# Render Texture in libGDX



## TreCore (28. Jan 2015)

Hiho Guys 

fang ich direkt mal an ...
also hab ich erstmal folgende Klassen für Entitys und GameScreen
und nutze libGDX

```
class Entity extends Worldobject {
  public void update(float delta) { ... }
  public void render() { ... }
}
```


```
class GameScreen extends Screen {

  private SpriteBatch batch;

  public void create() {
    batch = new SpriteBatch();
  }

  public void render(float delta) {
    batch.begin();
    for(Entity e : entityList) {
      e.render();
    batch.end();
    }
  }
}
```
der rest der Klasse ist erstmal nicht wichtig  (das Entity.rendern kommt auch später in ne GameMatch-Klasse oder so ... habs erstmal vereinfacht darstellen wollen)
soo ich würde gerne das System für das Rendern bis hin zu TextureLoad machen...
nur weiß ich nicht wie ich vom Texturen laden zum Rendern kommen soll
Da ich keine globalen Texturen machen will wie public static Texture etc. hab ich das Problem das ich schlecht von der Entity Klasse aus schlecht an die Texturen komme ...
Ich könnte zwar die Textur private Texture in einem Entity coden und immer neu laden aber ... nä ^^
Gibt es da irgendein Schema das man machen könnte ?
Ich hatte einige Ideen ... aber die greifen jedes mal wieder auf globale Variablen zurück was ich vermeiden möchte ...
Hab auch andere Projekte angeschaut wie die das machen ... aber da hab ich auch nichts interessantes gefunden weil die beispiele meistens die einzelnen Objekte des GameScreens statisch festlegen ...
kann ich vll irgendwie ne ID für ne Texture nehmen und diese dann der Entity zuweisen und somit auch abfragen welche Textur gezeigt werden soll ? dann hätte ich alles Verkapselt und könnte alles locker in einer Texturenliste verwalten ... würde aber auch mehr zeit zum rendern verbrauchen weil er dann durch ne Liste erstmal gehen muss ...

Schon mal danke im vorraus


----------



## Bananabert (29. Jan 2015)

Wenn du schon die Funktion "render" in deiner Entity-Klasse hast, warum lädst du nicht einfach die Textur in deiner Entity-Klasse ? Du brauchst doch nur einmal deine Textur für ein Objekt zu laden, und nicht jedes mal beim Zeichen.
Pseudo Bsp:

```
class Entity extends Worldobject {
	private Texture texture;
	public Entity() {
		texture = TextureUtil.load("MEIN/IMAGE/PFAD.jpg");
	}
	public void update(float delta) { ... }
	public void render() {
		grapics.drawTexture(texture);
	}
}
```


----------



## TreCore (30. Jan 2015)

Das meinte ich mit "jedes mal neu laden" ^^
Ich glaub ich hab mich da ein wenig zu ungenau ausgedrückt
ich möchte nicht im Konstruktor die Texture jedes mal neu laden wenn ich ein Entity generiere 
Die Texture soll insgesamt bei 100 Entities nur 1 mal geladen werden
Dabei sollen die Texturen nicht über globale Variablen verfügbar sein sonder schön alles eingekapselt

PS: Ich frag mich gerade warum ich das nicht so von anfang an erklärt hab


----------



## Bananabert (30. Jan 2015)

Dann erstellst du dir eine Klasse, die dir deine Texturen lädt.
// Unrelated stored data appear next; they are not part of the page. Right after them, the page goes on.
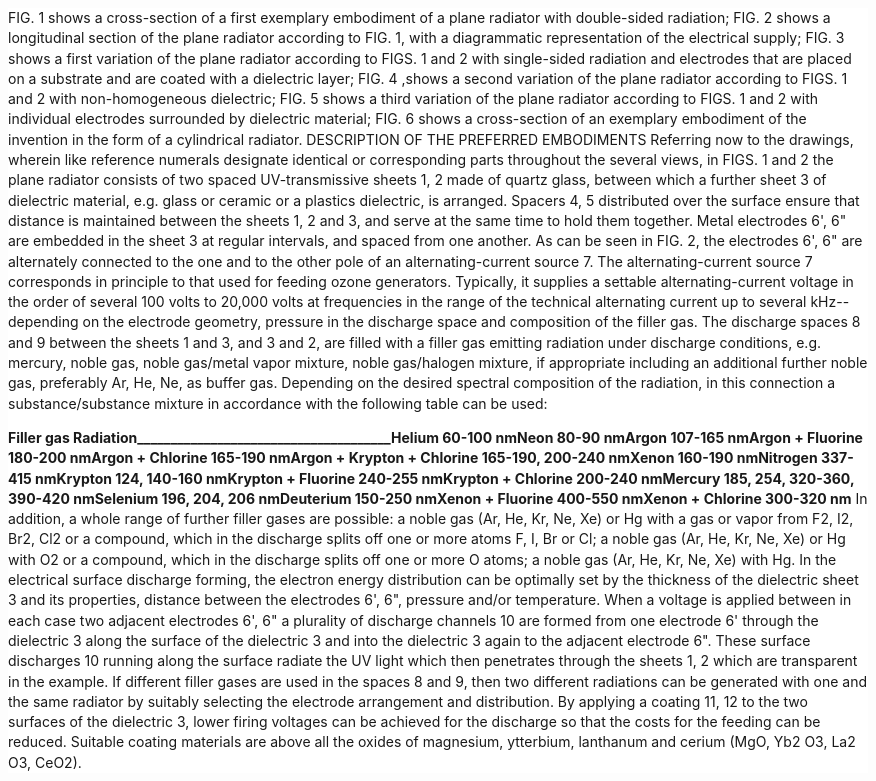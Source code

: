 FIG. 1 shows a cross-section of a first exemplary embodiment of a plane radiator with double-sided radiation;
FIG. 2 shows a longitudinal section of the plane radiator according to FIG. 1, with a diagrammatic representation of the electrical supply;
FIG. 3 shows a first variation of the plane radiator according to FIGS. 1 and 2 with single-sided radiation and electrodes that are placed on a substrate and are coated with a dielectric layer;
FIG. 4 ,shows a second variation of the plane radiator according to FIGS. 1 and 2 with non-homogeneous dielectric;
FIG. 5 shows a third variation of the plane radiator according to FIGS. 1 and 2 with individual electrodes surrounded by dielectric material;
FIG. 6 shows a cross-section of an exemplary embodiment of the invention in the form of a cylindrical radiator.
DESCRIPTION OF THE PREFERRED EMBODIMENTS
Referring now to the drawings, wherein like reference numerals designate identical or corresponding parts throughout the several views, in FIGS. 1 and 2 the plane radiator consists of two spaced UV-transmissive sheets 1, 2 made of quartz glass, between which a further sheet 3 of dielectric material, e.g. glass or ceramic or a plastics dielectric, is arranged. Spacers 4, 5 distributed over the surface ensure that distance is maintained between the sheets 1, 2 and 3, and serve at the same time to hold them together. Metal electrodes 6', 6" are embedded in the sheet 3 at regular intervals, and spaced from one another. As can be seen in FIG. 2, the electrodes 6', 6" are alternately connected to the one and to the other pole of an alternating-current source 7. The alternating-current source 7 corresponds in principle to that used for feeding ozone generators. Typically, it supplies a settable alternating-current voltage in the order of several 100 volts to 20,000 volts at frequencies in the range of the technical alternating current up to several kHz--depending on the electrode geometry, pressure in the discharge space and composition of the filler gas.
The discharge spaces 8 and 9 between the sheets 1 and 3, and 3 and 2, are filled with a filler gas emitting radiation under discharge conditions, e.g. mercury, noble gas, noble gas/metal vapor mixture, noble gas/halogen mixture, if appropriate including an additional further noble gas, preferably Ar, He, Ne, as buffer gas.
Depending on the desired spectral composition of the radiation, in this connection a substance/substance mixture in accordance with the following table can be used:

 ______________________________________Filler gas        Radiation______________________________________Helium            60-100 nmNeon              80-90 nmArgon             107-165 nmArgon + Fluorine  180-200 nmArgon + Chlorine  165-190 nmArgon + Krypton + Chlorine             165-190, 200-240 nmXenon             160-190 nmNitrogen          337-415 nmKrypton           124, 140-160 nmKrypton + Fluorine             240-255 nmKrypton + Chlorine             200-240 nmMercury           185, 254, 320-360, 390-420 nmSelenium          196, 204, 206 nmDeuterium         150-250 nmXenon + Fluorine  400-550 nmXenon + Chlorine  300-320 nm______________________________________
In addition, a whole range of further filler gases are possible:
a noble gas (Ar, He, Kr, Ne, Xe) or Hg with a gas or vapor from F2, I2, Br2, Cl2 or a compound, which in the discharge splits off one or more atoms F, I, Br or Cl;
a noble gas (Ar, He, Kr, Ne, Xe) or Hg with O2 or a compound, which in the discharge splits off one or more O atoms;
a noble gas (Ar, He, Kr, Ne, Xe) with Hg.
In the electrical surface discharge forming, the electron energy distribution can be optimally set by the thickness of the dielectric sheet 3 and its properties, distance between the electrodes 6', 6", pressure and/or temperature.
When a voltage is applied between in each case two adjacent electrodes 6', 6" a plurality of discharge channels 10 are formed from one electrode 6' through the dielectric 3 along the surface of the dielectric 3 and into the dielectric 3 again to the adjacent electrode 6". These surface discharges 10 running along the surface radiate the UV light which then penetrates through the sheets 1, 2 which are transparent in the example. If different filler gases are used in the spaces 8 and 9, then two different radiations can be generated with one and the same radiator by suitably selecting the electrode arrangement and distribution. By applying a coating 11, 12 to the two surfaces of the dielectric 3, lower firing voltages can be achieved for the discharge so that the costs for the feeding can be reduced. Suitable coating materials are above all the oxides of magnesium, ytterbium, lanthanum and cerium (MgO, Yb2 O3, La2 O3, CeO2).
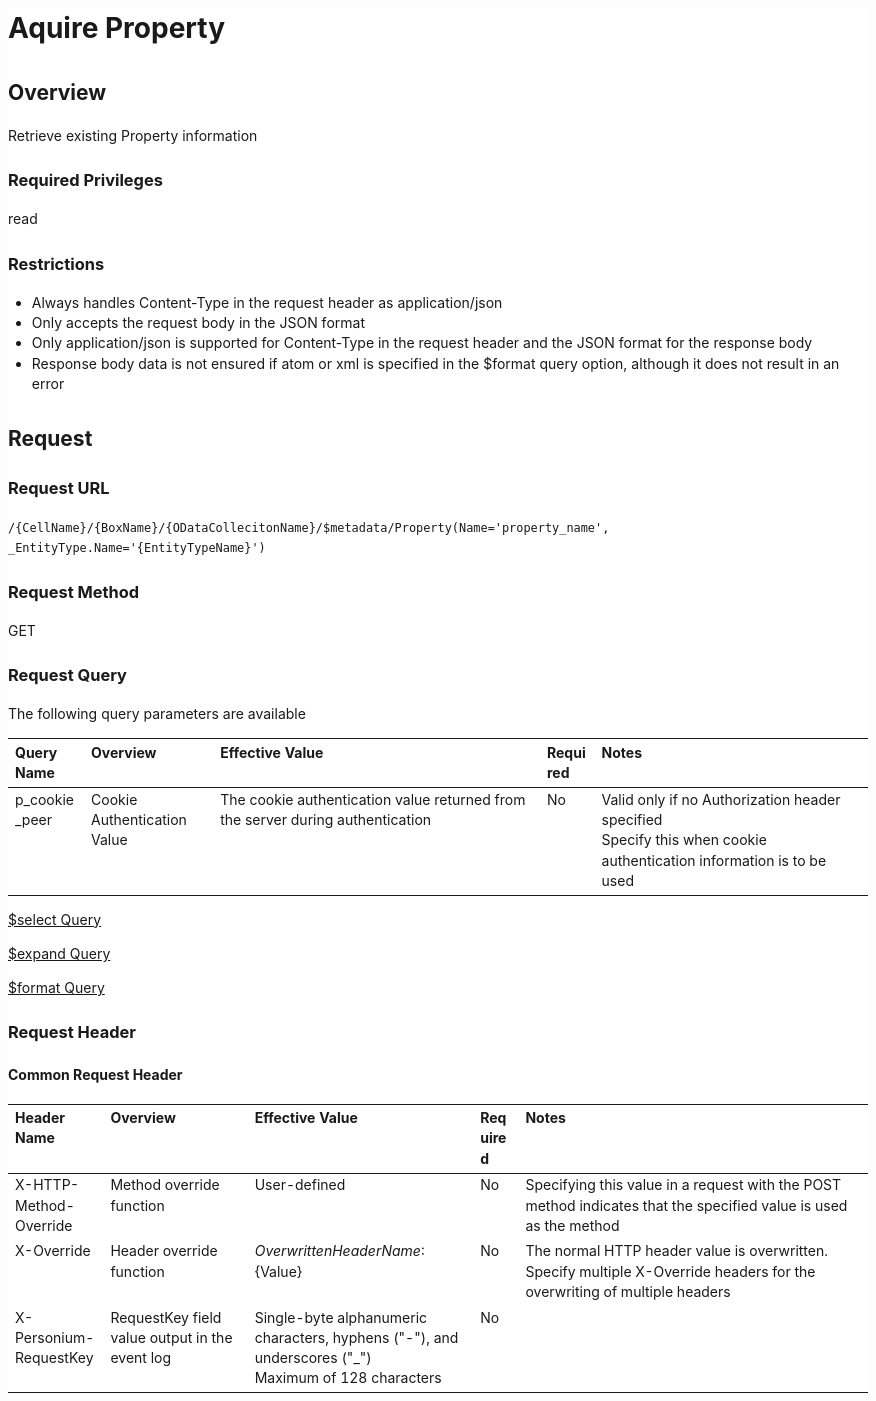 # Aquire Property

## Overview

Retrieve existing Property information

### Required Privileges

read

### Restrictions

* Always handles Content-Type in the request header as application/json
* Only accepts the request body in the JSON format
* Only application/json is supported for Content-Type in the request header and the JSON format for the response body
* Response body data is not ensured if atom or xml is specified in the $format query option, although it does not result in an error


## Request

### Request URL

```
/{CellName}/{BoxName}/{ODataCollecitonName}/$metadata/Property(Name='property_name',
_EntityType.Name='{EntityTypeName}')
```

### Request Method

GET

### Request Query

The following query parameters are available

|Query Name|Overview|Effective Value|Required|Notes|
|:--|:--|:--|:--|:--|
|p_cookie_peer|Cookie Authentication Value|The cookie authentication value returned from the server during authentication|No|Valid only if no Authorization header specified<br>Specify this when cookie authentication information is to be used|

[$select  Query](406_Select_Query.md)

[$expand  Query](405_Expand_Query.md)

[$format  Query](404_Format_Query.md)

### Request Header

#### Common Request Header

|Header Name|Overview|Effective Value|Required|Notes|
|:--|:--|:--|:--|:--|
|X-HTTP-Method-Override|Method override function|User-defined|No|Specifying this value in a request with the POST method indicates that the specified value is used as the method|
|X-Override|Header override function|${OverwrittenHeaderName}:${Value}|No|The normal HTTP header value is overwritten. Specify multiple X-Override headers for the overwriting of multiple headers|
|X-Personium-RequestKey|RequestKey field value output in the event log|Single-byte alphanumeric characters, hyphens ("-"), and underscores ("_")<br>Maximum of 128 characters|No||
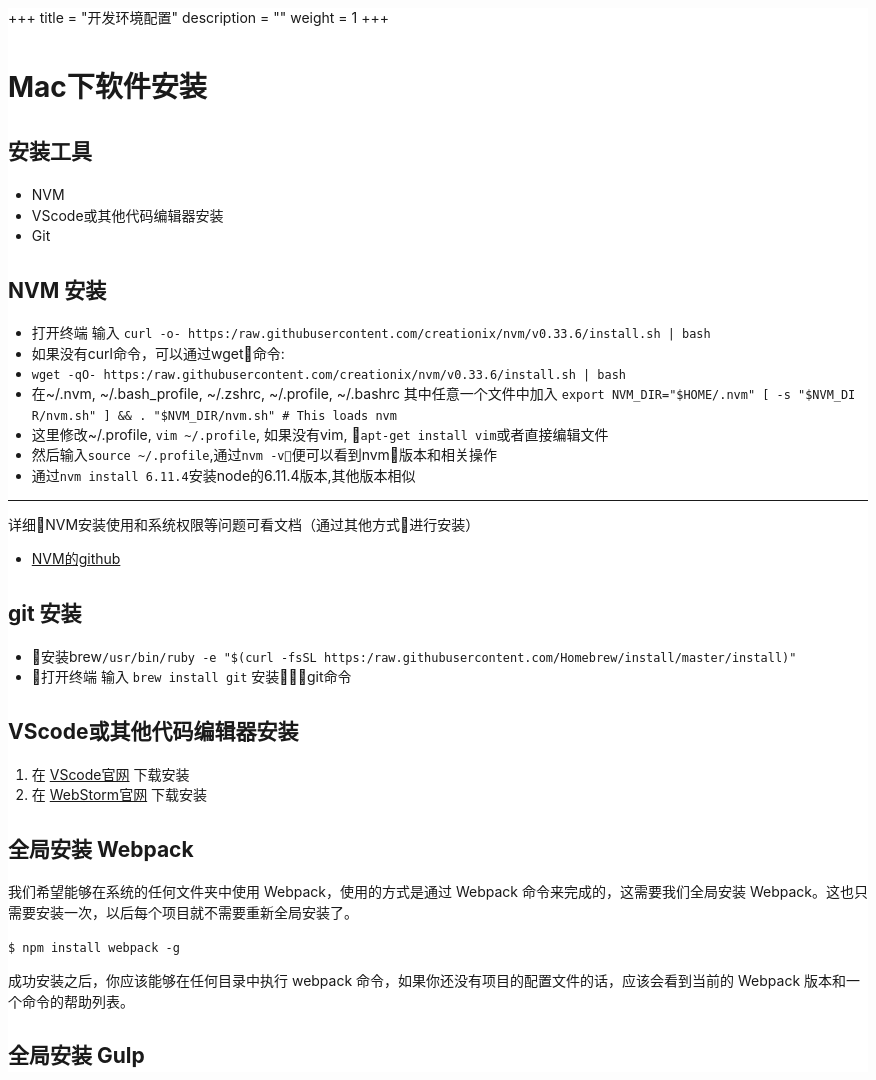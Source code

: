 +++
title = "开发环境配置"
description = ""
weight = 1
+++

# Mac下软件安装

## 安装工具

- NVM
- VScode或其他代码编辑器安装
- Git

## NVM 安装

- 打开终端 输入 `curl -o- https:/raw.githubusercontent.com/creationix/nvm/v0.33.6/install.sh | bash`
- 如果没有curl命令，可以通过wget命令:
- `wget -qO- https:/raw.githubusercontent.com/creationix/nvm/v0.33.6/install.sh | bash`
- 在~/.nvm, ~/.bash_profile, ~/.zshrc, ~/.profile, ~/.bashrc 其中任意一个文件中加入
`export NVM_DIR="$HOME/.nvm"
[ -s "$NVM_DIR/nvm.sh" ] && . "$NVM_DIR/nvm.sh" # This loads nvm`
- 这里修改~/.profile, `vim ~/.profile`, 如果没有vim, `apt-get install vim`或者直接编辑文件
- 然后输入`source ~/.profile`,通过`nvm -v`便可以看到nvm版本和相关操作
- 通过`nvm install 6.11.4`安装node的6.11.4版本,其他版本相似
---
详细NVM安装使用和系统权限等问题可看文档（通过其他方式进行安装）
* [NVM的github](https:/github.com/creationix/nvm)
## git 安装
- 安装brew`/usr/bin/ruby -e "$(curl -fsSL https:/raw.githubusercontent.com/Homebrew/install/master/install)"` 
- 打开终端 输入 `brew install git` 安装git命令
## VScode或其他代码编辑器安装

1. 在 [VScode官网](https:/code.visualstudio.com/Download) 下载安装
2. 在 [WebStorm官网](http:/www.jetbrains.com/webstorm/) 下载安装

## 全局安装 Webpack

我们希望能够在系统的任何文件夹中使用 Webpack，使用的方式是通过 Webpack 命令来完成的，这需要我们全局安装 Webpack。这也只需要安装一次，以后每个项目就不需要重新全局安装了。

```
$ npm install webpack -g
```

成功安装之后，你应该能够在任何目录中执行 webpack 命令，如果你还没有项目的配置文件的话，应该会看到当前的 Webpack 版本和一个命令的帮助列表。

## 全局安装 Gulp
Die Texturen könntest du z.B. in einer HashMap speichern mit entweder int/string als Key.
Deinen Entity-Klassen gibst du diese Klasse mit, sodass diese sich ihre Textur von deiner Texturen-Klasse holen können.


----------



## TreCore (31. Jan 2015)

hmmm ... klingt gut !
werde ich gleich mal machen !
danke dir


----------



## InfectedBytes (1. Feb 2015)

Für sowas ist der AssetManager gedacht. Der kümmert sich darum das Assets nicht mehrmals geladen werden müssen. 
In deiner create-Methode erzeugst du deinen AssetManager: 

```
AssetManager assets = new AssetManager();
assets.load("bildXYZ.png", Texture.class);
```
In deiner update-Methode solltest du den AssetManager selbst noch updaten und erst wenn dieser alles geladen hat weitermachen. 

```
if(!assets.update()) {
  //render loading screen
}
```

Den AssetManager kannst du anschließend beim erzeugen deiner Entities dem Konstruktor mitgeben und dort dann die Texturen holen:

```
public Entity(AssetManager assets) {
  Texture tex = assets.get("bildXYZ.png", Texture.class);
}
```

Der AssetManager zählt intern für jedes Asset mit, wie oft es genutzt wird und entlädt es erst, wenn es nicht mehr benötigt wird.


----------